I believe that frame is one of the Contender frames. Not sure about what the TCA and TCR designations are but one of the fellows that follow the Contender line will probably be along shortly to straighten you out about it.


----------



## Boudreaux (Aug 12, 2009)

Look at a Bergara barrel.  I know that they are made for some of the T/C guns.

http://otsecure.net/bergara/index.php?main_page=index&cPath=1&zenid=ebeb74e62eebb6f25245b0a1bbe2a6ca


----------



## HandgunHTR (Aug 12, 2009)

Ok, here is the scoop.

TCA stands for Thompson Collectors Association.  These were special runs that that factory sent out to members of the Association.  Most of them had a different profile, a non-standard chambering, a different length, ect.  These barrels will fit on any Contender frame.

TCR barrels are for the Thompson Center Rifle that was produced during the 80s and early 90s.  This rifle was the pre-courser to the Encore platform.  It is basically a break action single shot rifle with interchangable barrels.  The TCR barrels will only work on TCR frames.

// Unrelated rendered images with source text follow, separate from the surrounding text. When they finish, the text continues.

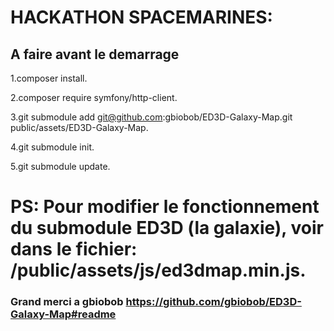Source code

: # HACKATHON SPACEMARINES:

## A faire avant le demarrage

1.composer install.

2.composer require symfony/http-client.

3.git submodule add git@github.com:gbiobob/ED3D-Galaxy-Map.git public/assets/ED3D-Galaxy-Map.

4.git submodule init.

5.git submodule update.

# PS: Pour modifier le fonctionnement du submodule ED3D (la galaxie), voir dans le fichier: /public/assets/js/ed3dmap.min.js.

### Grand merci a gbiobob https://github.com/gbiobob/ED3D-Galaxy-Map#readme
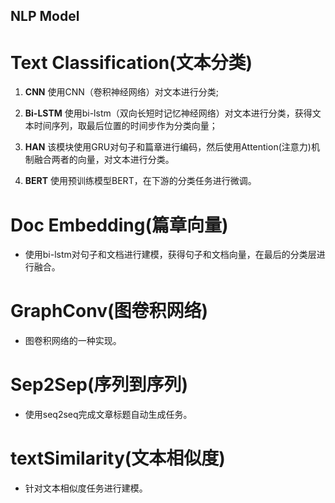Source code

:## NLP Model

# Text Classification(文本分类)

1. **CNN**  使用CNN（卷积神经网络）对文本进行分类;

2. **Bi-LSTM**  使用bi-lstm（双向长短时记忆神经网络）对文本进行分类，获得文本时间序列，取最后位置的时间步作为分类向量；

3. **HAN**   该模块使用GRU对句子和篇章进行编码，然后使用Attention(注意力)机制融合两者的向量，对文本进行分类。

4. **BERT** 使用预训练模型BERT，在下游的分类任务进行微调。

# Doc Embedding(篇章向量)

- 使用bi-lstm对句子和文档进行建模，获得句子和文档向量，在最后的分类层进行融合。

# GraphConv(图卷积网络)

- 图卷积网络的一种实现。

# Sep2Sep(序列到序列)

- 使用seq2seq完成文章标题自动生成任务。

# textSimilarity(文本相似度)

- 针对文本相似度任务进行建模。

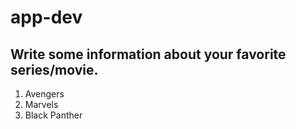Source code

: # app-dev
## Write some information about your favorite series/movie.
  1. Avengers
  2. Marvels
  3. Black Panther
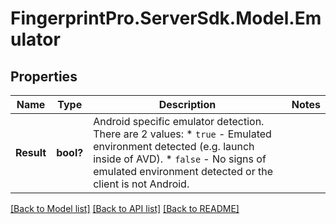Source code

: # FingerprintPro.ServerSdk.Model.Emulator
## Properties

Name | Type | Description | Notes
------------ | ------------- | ------------- | -------------
**Result** | **bool?** | Android specific emulator detection. There are 2 values:    * `true` - Emulated environment detected (e.g. launch inside of AVD).    * `false` - No signs of emulated environment detected or the client is not Android.  | 

[[Back to Model list]](../README.md#documentation-for-models) [[Back to API list]](../README.md#documentation-for-api-endpoints) [[Back to README]](../README.md)

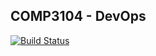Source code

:## COMP3104 - DevOps
[![Build Status](https://travis-ci.com/abdurahman/week05_comp3104_lab_exec.svg?branch=master)](https://travis-ci.com/abdurahman/week05_comp3104_lab_exec)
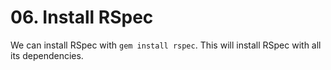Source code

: # 06. Install RSpec

We can install RSpec with `gem install rspec`. This will install RSpec with all its dependencies.
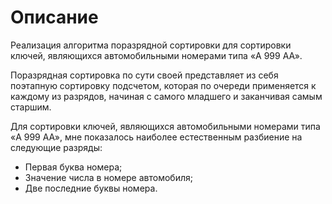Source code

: # Описание

Реализация алгоритма поразрядной сортировки для сортировки ключей, являющихся автомобильными номерами типа «A 999 AA».

Поразрядная сортировка по сути своей представляет из себя поэтапную сортировку подсчетом, которая по очереди применяется к каждому из разрядов, начиная с самого младшего и заканчивая самым старшим.

Для сортировки ключей, являющихся автомобильными номерами типа «A 999 AA», мне показалось
наиболее естественным разбиение на следующие разряды:
* Первая буква номера;
* Значение числа в номере автомобиля;
* Две последние буквы номера.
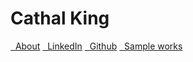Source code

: # Cathal King

[<i class="fa fa-info-circle       fa" aria-hidden="true"></i>&nbsp;&nbsp;About](index.md)
[<i class="fa fa-linkedin       fa-lg" aria-hidden="true"></i>&nbsp;&nbsp;LinkedIn](https://www.linkedin.com/in/cathal-king)
[<i class="fa fa-github         fa-lg" aria-hidden="true"></i>&nbsp;&nbsp;Github](https://github.com/cathalgking)
[<i class="fa fa-eye         fa-lg" aria-hidden="true"></i>&nbsp;&nbsp;Sample works](visualisations.md)
<!-- [<i class="fa fa-youtube-play        fa-lg" aria-hidden="true"></i>&nbsp;YouTube](https://www.youtube.com/user/MrDeking10/videos?view_as=subscriber) -->
<!-- [<i class="fa fa-camera         fa-lg" aria-hidden="true"></i>&nbsp;&nbsp;Photography](photography.md) -->
<!-- [<i class="fa fa-file-text         fa" aria-hidden="true"></i>&nbsp;&nbsp;CV](cv.pdf) -->
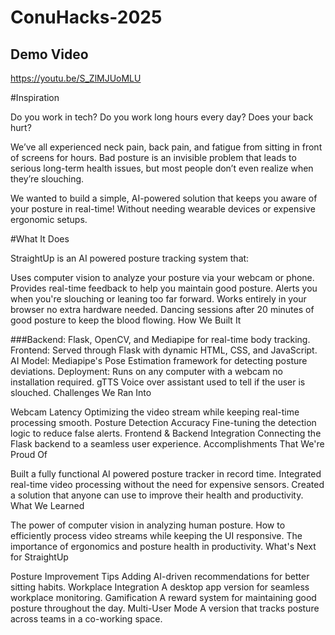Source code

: # ConuHacks-2025

## Demo Video
https://youtu.be/S_ZlMJUoMLU

#Inspiration

Do you work in tech? Do you work long hours every day? Does your back hurt?

We’ve all experienced neck pain, back pain, and fatigue from sitting in front of screens for hours. Bad posture is an invisible problem that leads to serious long-term health issues, but most people don’t even realize when they’re slouching.

We wanted to build a simple, AI-powered solution that keeps you aware of your posture in real-time! Without needing wearable devices or expensive ergonomic setups.

#What It Does

StraightUp is an AI powered posture tracking system that:

Uses computer vision to analyze your posture via your webcam or phone.
Provides real-time feedback to help you maintain good posture.
Alerts you when you're slouching or leaning too far forward.
Works entirely in your browser no extra hardware needed.
Dancing sessions after 20 minutes of good posture to keep the blood flowing.
How We Built It

###Backend: Flask, OpenCV, and Mediapipe for real-time body tracking.
Frontend: Served through Flask with dynamic HTML, CSS, and JavaScript.
AI Model: Mediapipe's Pose Estimation framework for detecting posture deviations.
Deployment: Runs on any computer with a webcam no installation required.
gTTS Voice over assistant used to tell if the user is slouched.
Challenges We Ran Into

Webcam Latency Optimizing the video stream while keeping real-time processing smooth.
Posture Detection Accuracy Fine-tuning the detection logic to reduce false alerts.
Frontend & Backend Integration Connecting the Flask backend to a seamless user experience.
Accomplishments That We're Proud Of

Built a fully functional AI powered posture tracker in record time.
Integrated real-time video processing without the need for expensive sensors.
Created a solution that anyone can use to improve their health and productivity.
What We Learned

The power of computer vision in analyzing human posture.
How to efficiently process video streams while keeping the UI responsive.
The importance of ergonomics and posture health in productivity.
What's Next for StraightUp

Posture Improvement Tips Adding AI-driven recommendations for better sitting habits.
Workplace Integration A desktop app version for seamless workplace monitoring.
Gamification A reward system for maintaining good posture throughout the day.
Multi-User Mode A version that tracks posture across teams in a co-working space.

> If I understood some frames and barrels had a special finish applied to them and they would not work on other frames.



You are speaking about the Armor Alloy finish.  This was a finish that TC applied to make their barrels and frames more weather resistant prior to them making SS barrels and frames.  They just used regular barrels and frames and electro-plated them with the AA finish.  This caused the hinge pin holes on the barrels and frames to be a few thousandths of an inch smaller than before, hence they wouldn't interchange with non-AA frames/barrels.  
AA frames are designated with a "A" prefix on the serial number.  AA barrels are stamped AA on the barrel lug.  
If you have an AA barrel or frame and want to have it converted for use with standard barrels/frames, you can send it to TC for conversion ($40).  Or you can take a dowel and some crocus cloth and lightly ream out the hinge pin holes.  Remember once you convert you have to use a standard hinge pin as the AA hinge pin will be to small of a diameter.

I hope this helps.


----------



## HandgunHTR (Aug 12, 2009)

Boudreaux said:


> Look at a Bergara barrel.  I know that they are made for some of the T/C guns.



Bergara only makes barrels for the Encore, not the Contender.


----------



## Ole Georgia Jim (Aug 12, 2009)

Hello Scott, I believe the TCA barrels were made for the Thompson Center Association through the T/C custom shop (Fox Ridge Outfitters).

    TCR barrels will not fit on a Contender frame .... They are for TCR rifles. There are two basic models of the TCR rifles: both are now discontinued by T/C. The original model, called the TCR-83 or Aristocrat, has the double-set triggers. It was introduced in 1983; discontinued 1986. Stock had a cheekpiece, forearm was checkered. In 1986 T/C reintroduced the TCR with a single trigger and simplified stock, no cheekpiece or checkering. This model was discontinued in 1992. 

     Hope this helps ya .... James


----------



## luv2drum (Aug 12, 2009)

Thanks Guys,  this makes it all clear.  I knew some one on here could give me the scoop.


----------